Eppure Sinigaglia è padre e figlio, perdutamente ribelle allo stesso modo. Umberto è il dodicenne affidatogli perché incontri in lui il padre mai avuto. Una figura genitoriale Umberto riesce a trovarla nell’autore, ma un genitore dai confini flessibili. Sinigaglia ci racconta, difatti, di questo suo rivestire, maldestramente e tutti insieme, i ruoli di madre, padre, fratello, nonno e perfino cane, in giù a quattro zampe, a orecchie drizzate, a lingua all’aria, chino a cercare la carezza di quel bambino a cui lui pronto non era. Perché, per amare, bisogna, averne imparato le rotte e le movenze, cosa che l’autore riconosce come eredità di sua madre più che di suo padre. Ne consegue il suo esserci per Umberto nei margini di un amore più materno che paterno, nel suo esserci, appunto, sovvertendo la distanza d’amore che Sinigaglia aveva invece appreso da suo padre. I ruoli, così, si travestono di forme mobilissime, come quelle di chiunque impara la distanza, ma anche a rovesciarla dove comincia l’affetto. Affetto è ciò che lega Sinigaglia anche ai suoi libri, specie quelli inediti. La lettera I, difatti, associa l’Inedito, da sempre presenza ectoplasmatica nelle sue soffitte, all’insuccesso letterario a cui sembra votarsi l’autore nella delicata ironia del suo tono.

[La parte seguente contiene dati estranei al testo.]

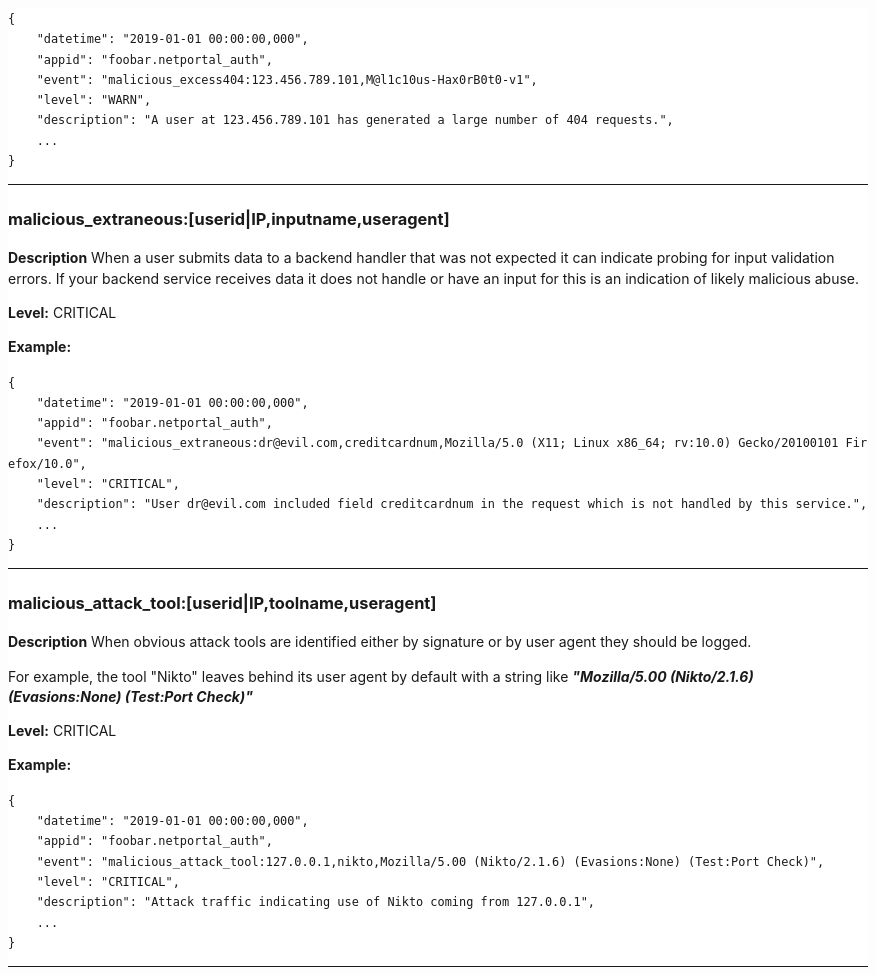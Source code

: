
 ```
{
    "datetime": "2019-01-01 00:00:00,000",
    "appid": "foobar.netportal_auth",
    "event": "malicious_excess404:123.456.789.101,M@l1c10us-Hax0rB0t0-v1",
    "level": "WARN",
    "description": "A user at 123.456.789.101 has generated a large number of 404 requests.",
    ...
}
```

---

### malicious_extraneous:[userid|IP,inputname,useragent]

**Description**
When a user submits data to a backend handler that was not expected it can indicate probing for input validation errors. If your backend service receives data it does not handle or have an input for this is an indication of likely malicious abuse.

**Level:**
CRITICAL

**Example:**

```
{
    "datetime": "2019-01-01 00:00:00,000",
    "appid": "foobar.netportal_auth",
    "event": "malicious_extraneous:dr@evil.com,creditcardnum,Mozilla/5.0 (X11; Linux x86_64; rv:10.0) Gecko/20100101 Firefox/10.0",
    "level": "CRITICAL",
    "description": "User dr@evil.com included field creditcardnum in the request which is not handled by this service.",
    ...
}
```

---

### malicious_attack_tool:[userid|IP,toolname,useragent]

**Description**
When obvious attack tools are identified either by signature or by user agent they should be logged.

For example, the tool "Nikto" leaves behind its user agent by default with a string like **_"Mozilla/5.00 (Nikto/2.1.6) (Evasions:None) (Test:Port Check)"_**

**Level:**
CRITICAL

**Example:**

```
{
    "datetime": "2019-01-01 00:00:00,000",
    "appid": "foobar.netportal_auth",
    "event": "malicious_attack_tool:127.0.0.1,nikto,Mozilla/5.00 (Nikto/2.1.6) (Evasions:None) (Test:Port Check)",
    "level": "CRITICAL",
    "description": "Attack traffic indicating use of Nikto coming from 127.0.0.1",
    ...
}
```

---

“Ciò che mi riesce sgradevole dell’inedito non è l’insuccesso, ma l’inedito: l’insuccesso ha anzi alcuni aspetti apprezzabili e soprattutto divertenti”.
L’atteggiamento dell’autore rispetto a quello che lui definisce “insuccesso” smaschera ulteriormente i luoghi comuni e i pregiudizi di cui si alimenta il nostro tempo e colloca lui stesso ancora una volta in una dimensione traslata. Un autore “inedito” oggigiorno è dai più accolto con la medesima pietà che si riservava qualche tempo fa ad una cinquantenne nubile, senza conoscerne indole e intelligenza:
“La si compiangeva in quanto zitella, eventualmente anche senza conoscerla, come se il suo stato civile fosse una certificazione d’infelicità ufficiale, che rendeva superflua ogni ulteriore indagine: così di me si presume ch’io soffra segretamente del mio anonimato e della mancata pubblicazione”.
Al contrario, sorridere dei valori e disvalori capovolti, considerare il proprio un insuccesso e analizzarlo con la stessa distanza riservata a persone e cose che male non fanno più, ritenersi fortunato del proprio anonimato perché punto di osservazione pacificato sulle cose che restano mentre tutti continuamente vanno, spiega l’armonia di queste pagine. Se l’ultima lettera del sillabario, A di Aldilà, è riservata a svelare la natura del malessere dell’autore, a noi lettori sembra piuttosto di aver appreso l’apertura più illuminante alla vita, quella che ti è assegnata in dono forse solo dall’aver troppo sentito e troppo patito: scavalcare il confine tra ciò per cui valga la pena e ciò per cui non valga più; slittare in un Aldilà, tutto pagano, tutto terreno, con atroce rassegnazione eppur sorprendente forza. Cosa portarsi oltre la linea di confine? Un alfabeto che sappia ancora raccontarci la bellezza degli asfodeli e il blu di un calabrone.
- Italo Svevo, La coscienza di Zeno, Mondadori, Milano, 1988.